» **Work instruction**: Please filter the data below down to the lines holding the string "soluciones".

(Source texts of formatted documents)
—————

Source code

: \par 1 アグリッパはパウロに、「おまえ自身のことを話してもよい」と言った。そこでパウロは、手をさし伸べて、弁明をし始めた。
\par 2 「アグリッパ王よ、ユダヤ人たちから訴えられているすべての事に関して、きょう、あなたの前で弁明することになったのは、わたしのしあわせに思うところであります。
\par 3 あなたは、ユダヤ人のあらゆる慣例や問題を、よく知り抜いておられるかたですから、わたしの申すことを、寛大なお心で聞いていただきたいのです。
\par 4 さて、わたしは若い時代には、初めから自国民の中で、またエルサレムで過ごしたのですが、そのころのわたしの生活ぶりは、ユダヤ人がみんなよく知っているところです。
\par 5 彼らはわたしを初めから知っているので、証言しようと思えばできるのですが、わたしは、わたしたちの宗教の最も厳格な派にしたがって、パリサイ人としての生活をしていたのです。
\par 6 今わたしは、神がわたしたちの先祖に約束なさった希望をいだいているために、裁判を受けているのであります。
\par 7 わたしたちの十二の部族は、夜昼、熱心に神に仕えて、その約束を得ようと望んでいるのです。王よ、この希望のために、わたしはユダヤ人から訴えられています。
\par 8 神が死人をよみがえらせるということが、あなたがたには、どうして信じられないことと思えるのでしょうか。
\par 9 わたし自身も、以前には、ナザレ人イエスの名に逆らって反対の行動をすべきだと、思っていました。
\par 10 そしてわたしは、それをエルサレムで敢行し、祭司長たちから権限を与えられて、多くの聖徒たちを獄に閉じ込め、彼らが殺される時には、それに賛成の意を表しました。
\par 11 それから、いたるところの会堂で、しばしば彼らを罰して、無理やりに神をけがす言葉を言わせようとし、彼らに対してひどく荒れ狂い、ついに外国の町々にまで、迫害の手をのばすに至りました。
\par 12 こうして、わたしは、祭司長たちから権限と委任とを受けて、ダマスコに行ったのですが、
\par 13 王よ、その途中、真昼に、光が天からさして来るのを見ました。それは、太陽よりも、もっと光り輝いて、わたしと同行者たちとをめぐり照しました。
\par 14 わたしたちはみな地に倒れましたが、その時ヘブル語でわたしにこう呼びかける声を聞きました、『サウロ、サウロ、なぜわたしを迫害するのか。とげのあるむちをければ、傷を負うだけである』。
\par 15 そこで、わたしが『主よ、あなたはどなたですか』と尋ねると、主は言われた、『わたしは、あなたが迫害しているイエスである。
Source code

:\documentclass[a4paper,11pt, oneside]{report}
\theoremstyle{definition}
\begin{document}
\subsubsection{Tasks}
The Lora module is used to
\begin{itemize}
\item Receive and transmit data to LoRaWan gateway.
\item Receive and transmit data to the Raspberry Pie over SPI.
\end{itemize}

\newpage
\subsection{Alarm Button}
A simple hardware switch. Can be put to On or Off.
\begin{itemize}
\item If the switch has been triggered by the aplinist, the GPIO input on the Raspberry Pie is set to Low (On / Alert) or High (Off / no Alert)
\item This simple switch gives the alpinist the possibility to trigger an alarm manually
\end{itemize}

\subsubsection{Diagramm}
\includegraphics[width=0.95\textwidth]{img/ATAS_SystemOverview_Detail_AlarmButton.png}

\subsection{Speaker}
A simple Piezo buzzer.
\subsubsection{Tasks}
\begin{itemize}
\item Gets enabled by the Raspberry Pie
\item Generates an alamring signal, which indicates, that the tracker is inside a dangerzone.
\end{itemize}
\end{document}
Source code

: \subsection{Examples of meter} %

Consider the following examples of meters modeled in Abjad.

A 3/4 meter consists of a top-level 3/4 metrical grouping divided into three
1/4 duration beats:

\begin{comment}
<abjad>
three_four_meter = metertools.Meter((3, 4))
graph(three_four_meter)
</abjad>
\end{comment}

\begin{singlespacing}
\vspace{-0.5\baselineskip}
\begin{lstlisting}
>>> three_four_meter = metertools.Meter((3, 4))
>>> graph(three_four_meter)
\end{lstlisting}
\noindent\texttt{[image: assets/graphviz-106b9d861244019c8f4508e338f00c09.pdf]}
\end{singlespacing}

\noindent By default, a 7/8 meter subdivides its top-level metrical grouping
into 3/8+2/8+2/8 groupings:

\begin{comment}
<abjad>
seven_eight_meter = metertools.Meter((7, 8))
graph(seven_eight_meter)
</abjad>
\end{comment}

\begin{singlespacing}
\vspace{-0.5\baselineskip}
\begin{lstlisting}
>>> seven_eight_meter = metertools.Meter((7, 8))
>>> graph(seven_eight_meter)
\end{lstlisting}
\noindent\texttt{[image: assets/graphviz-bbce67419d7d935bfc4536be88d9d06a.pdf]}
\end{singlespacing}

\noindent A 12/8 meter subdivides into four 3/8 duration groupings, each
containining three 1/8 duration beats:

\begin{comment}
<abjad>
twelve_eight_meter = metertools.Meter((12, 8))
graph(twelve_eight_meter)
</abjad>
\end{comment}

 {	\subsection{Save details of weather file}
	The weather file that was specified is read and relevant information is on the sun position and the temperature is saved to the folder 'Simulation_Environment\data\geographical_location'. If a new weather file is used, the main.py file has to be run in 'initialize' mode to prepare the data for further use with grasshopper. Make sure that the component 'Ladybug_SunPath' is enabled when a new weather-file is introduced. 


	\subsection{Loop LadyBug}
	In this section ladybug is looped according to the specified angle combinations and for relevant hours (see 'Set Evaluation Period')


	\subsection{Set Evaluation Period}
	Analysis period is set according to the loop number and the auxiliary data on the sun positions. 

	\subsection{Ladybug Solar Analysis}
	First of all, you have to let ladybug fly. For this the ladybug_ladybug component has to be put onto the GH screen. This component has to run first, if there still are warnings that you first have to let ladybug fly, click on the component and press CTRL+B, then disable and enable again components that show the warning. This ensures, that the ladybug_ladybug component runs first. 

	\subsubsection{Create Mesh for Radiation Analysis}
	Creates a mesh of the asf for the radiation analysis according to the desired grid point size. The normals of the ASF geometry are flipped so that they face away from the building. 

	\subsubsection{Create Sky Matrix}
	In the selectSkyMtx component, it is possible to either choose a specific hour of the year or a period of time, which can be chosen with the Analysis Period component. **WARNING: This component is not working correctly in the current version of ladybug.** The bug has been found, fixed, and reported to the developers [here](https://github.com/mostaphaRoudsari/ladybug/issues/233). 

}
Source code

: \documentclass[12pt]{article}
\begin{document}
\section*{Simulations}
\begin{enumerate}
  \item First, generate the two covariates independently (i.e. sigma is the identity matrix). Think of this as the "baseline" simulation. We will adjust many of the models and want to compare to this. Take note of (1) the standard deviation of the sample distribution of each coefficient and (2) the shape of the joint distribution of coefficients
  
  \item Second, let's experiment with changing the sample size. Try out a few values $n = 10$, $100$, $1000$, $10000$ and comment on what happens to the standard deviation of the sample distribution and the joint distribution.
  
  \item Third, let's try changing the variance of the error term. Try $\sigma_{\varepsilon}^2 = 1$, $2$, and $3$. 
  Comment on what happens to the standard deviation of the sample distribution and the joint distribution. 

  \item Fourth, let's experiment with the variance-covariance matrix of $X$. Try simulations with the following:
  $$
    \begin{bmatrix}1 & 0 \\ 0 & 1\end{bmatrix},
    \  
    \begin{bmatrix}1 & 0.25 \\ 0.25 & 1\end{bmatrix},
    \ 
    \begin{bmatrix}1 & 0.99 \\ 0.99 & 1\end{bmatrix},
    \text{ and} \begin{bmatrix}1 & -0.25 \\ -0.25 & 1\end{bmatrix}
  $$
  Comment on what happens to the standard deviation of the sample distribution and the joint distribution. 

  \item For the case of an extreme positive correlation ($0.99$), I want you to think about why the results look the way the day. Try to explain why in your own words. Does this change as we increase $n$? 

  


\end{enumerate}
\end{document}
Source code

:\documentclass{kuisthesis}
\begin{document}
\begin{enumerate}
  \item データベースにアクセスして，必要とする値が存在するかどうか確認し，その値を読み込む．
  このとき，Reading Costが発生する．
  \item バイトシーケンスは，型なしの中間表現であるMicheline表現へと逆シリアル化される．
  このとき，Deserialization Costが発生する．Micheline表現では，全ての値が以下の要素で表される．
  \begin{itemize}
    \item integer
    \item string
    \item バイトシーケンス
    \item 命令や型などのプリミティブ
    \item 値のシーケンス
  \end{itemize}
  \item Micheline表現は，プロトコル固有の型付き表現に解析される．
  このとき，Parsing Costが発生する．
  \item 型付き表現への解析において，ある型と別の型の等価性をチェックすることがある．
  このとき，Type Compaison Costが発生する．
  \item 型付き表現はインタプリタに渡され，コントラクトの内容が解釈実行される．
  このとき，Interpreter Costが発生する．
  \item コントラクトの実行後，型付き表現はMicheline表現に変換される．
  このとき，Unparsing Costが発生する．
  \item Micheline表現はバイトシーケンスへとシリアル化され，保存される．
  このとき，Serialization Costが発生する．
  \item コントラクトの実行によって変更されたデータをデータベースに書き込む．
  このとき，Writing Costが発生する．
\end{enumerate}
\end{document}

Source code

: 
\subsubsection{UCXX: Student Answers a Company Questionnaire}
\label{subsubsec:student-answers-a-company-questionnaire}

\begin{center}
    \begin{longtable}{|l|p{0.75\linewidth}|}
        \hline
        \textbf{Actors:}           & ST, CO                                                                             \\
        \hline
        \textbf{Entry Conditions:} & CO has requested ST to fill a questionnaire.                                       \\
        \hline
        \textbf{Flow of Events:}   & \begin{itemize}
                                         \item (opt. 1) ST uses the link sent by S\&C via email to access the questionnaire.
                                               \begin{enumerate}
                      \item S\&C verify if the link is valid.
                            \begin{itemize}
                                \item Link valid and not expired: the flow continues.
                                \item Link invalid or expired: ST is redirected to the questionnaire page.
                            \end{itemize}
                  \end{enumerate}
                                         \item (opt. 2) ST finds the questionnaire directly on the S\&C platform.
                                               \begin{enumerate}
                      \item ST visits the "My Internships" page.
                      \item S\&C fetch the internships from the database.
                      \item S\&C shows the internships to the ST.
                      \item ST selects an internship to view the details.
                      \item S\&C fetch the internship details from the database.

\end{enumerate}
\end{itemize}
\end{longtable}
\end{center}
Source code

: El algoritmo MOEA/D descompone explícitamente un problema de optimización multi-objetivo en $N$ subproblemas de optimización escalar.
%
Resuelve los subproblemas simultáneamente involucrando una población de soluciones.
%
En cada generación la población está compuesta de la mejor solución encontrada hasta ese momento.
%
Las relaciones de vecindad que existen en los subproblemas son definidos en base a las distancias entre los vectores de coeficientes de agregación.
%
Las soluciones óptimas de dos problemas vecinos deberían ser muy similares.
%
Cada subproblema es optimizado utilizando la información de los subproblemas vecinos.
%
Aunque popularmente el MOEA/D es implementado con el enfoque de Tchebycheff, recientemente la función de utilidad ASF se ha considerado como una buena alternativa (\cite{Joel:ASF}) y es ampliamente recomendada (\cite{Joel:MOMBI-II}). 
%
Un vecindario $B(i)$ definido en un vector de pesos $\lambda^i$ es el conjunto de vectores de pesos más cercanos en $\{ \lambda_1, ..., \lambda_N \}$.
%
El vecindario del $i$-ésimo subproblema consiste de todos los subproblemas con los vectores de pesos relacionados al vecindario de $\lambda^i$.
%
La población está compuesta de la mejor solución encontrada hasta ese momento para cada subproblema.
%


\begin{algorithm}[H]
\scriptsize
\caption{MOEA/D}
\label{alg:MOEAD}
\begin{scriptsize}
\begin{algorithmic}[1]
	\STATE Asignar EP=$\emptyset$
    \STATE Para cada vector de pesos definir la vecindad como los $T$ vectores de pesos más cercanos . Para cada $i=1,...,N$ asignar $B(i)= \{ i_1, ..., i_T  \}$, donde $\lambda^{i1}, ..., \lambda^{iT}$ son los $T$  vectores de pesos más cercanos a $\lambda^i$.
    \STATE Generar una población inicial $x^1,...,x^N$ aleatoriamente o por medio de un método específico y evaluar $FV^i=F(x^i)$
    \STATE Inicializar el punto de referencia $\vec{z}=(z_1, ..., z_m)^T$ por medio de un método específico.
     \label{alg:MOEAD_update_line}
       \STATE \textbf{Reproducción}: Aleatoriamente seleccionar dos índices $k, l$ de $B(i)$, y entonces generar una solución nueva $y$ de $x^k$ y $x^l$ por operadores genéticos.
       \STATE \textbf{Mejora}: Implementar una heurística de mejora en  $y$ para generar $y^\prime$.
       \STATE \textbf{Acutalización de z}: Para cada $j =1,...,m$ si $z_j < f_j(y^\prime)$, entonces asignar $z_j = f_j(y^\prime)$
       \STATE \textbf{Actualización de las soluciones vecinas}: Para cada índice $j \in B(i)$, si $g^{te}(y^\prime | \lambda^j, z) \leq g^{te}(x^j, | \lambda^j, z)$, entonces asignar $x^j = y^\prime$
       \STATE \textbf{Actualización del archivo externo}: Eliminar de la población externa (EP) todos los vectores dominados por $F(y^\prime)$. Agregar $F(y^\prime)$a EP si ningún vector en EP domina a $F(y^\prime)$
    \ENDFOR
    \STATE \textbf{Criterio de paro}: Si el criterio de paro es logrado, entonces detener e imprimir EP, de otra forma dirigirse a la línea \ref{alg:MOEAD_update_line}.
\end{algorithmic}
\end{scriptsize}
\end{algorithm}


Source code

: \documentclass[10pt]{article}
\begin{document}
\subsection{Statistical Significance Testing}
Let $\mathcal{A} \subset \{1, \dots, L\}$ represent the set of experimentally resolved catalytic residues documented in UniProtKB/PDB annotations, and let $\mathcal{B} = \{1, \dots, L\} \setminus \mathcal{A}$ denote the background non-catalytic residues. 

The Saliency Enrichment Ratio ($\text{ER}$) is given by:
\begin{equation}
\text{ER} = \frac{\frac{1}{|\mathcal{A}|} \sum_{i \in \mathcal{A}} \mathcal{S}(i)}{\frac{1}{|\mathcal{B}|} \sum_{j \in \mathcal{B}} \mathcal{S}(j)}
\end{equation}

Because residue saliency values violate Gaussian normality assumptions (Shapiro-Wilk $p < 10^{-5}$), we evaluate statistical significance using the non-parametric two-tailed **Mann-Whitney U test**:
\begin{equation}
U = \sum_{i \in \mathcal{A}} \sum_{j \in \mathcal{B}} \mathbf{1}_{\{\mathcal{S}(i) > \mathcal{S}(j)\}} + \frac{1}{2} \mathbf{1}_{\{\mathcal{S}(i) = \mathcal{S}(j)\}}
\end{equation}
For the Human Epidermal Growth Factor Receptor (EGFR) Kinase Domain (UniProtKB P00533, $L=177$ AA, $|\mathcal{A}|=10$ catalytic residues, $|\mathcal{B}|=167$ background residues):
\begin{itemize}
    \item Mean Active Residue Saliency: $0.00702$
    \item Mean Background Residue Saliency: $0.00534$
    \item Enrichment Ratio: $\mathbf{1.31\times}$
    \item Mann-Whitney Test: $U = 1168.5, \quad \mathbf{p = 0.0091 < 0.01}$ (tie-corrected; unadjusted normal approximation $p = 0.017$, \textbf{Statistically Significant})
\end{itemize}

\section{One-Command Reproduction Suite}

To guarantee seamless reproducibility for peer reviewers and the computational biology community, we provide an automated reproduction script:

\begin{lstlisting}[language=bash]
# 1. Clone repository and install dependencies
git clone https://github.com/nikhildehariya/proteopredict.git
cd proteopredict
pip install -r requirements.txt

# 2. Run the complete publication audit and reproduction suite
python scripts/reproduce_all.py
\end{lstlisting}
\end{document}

—————

» **Exercise response**:
Resuelve los subproblemas simultáneamente involucrando una población de soluciones.
Las soluciones óptimas de dos problemas vecinos deberían ser muy similares.
       \STATE \textbf{Actualización de las soluciones vecinas}: Para cada índice $j \in B(i)$, si $g^{te}(y^\prime | \lambda^j, z) \leq g^{te}(x^j, | \lambda^j, z)$, entonces asignar $x^j = y^\prime$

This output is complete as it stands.